**ENTRIES PROVIDED:**
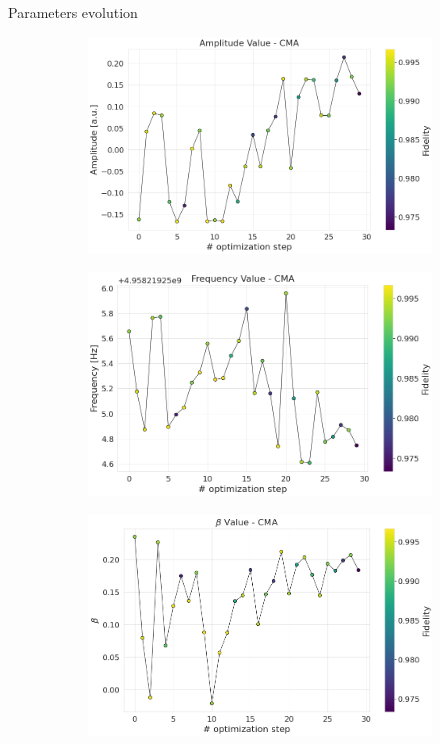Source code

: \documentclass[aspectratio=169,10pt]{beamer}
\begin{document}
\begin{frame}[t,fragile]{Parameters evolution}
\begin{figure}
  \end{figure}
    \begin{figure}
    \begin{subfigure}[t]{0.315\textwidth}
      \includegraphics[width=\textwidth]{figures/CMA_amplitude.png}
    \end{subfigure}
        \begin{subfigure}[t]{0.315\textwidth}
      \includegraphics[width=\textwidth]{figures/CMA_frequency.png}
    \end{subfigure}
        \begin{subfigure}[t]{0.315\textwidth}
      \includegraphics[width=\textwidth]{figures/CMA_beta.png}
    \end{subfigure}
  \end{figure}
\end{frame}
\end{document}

**YOUR INSTRUCTIONS:**
Full copy, no pictures: write out each line of the data exactly as it stands.

**ANSWER BOX:**
Source code

: \documentclass[aspectratio=169,10pt]{beamer}
\begin{document}
\begin{frame}[t,fragile]{Parameters evolution}
\begin{figure}
  \end{figure}
    \begin{figure}
    \begin{subfigure}[t]{0.315\textwidth}
      \includegraphics[width=\textwidth]{figures/CMA_amplitude.png}
    \end{subfigure}
        \begin{subfigure}[t]{0.315\textwidth}
      \includegraphics[width=\textwidth]{figures/CMA_frequency.png}
    \end{subfigure}
        \begin{subfigure}[t]{0.315\textwidth}
      \includegraphics[width=\textwidth]{figures/CMA_beta.png}
    \end{subfigure}
  \end{figure}
\end{frame}
\end{document}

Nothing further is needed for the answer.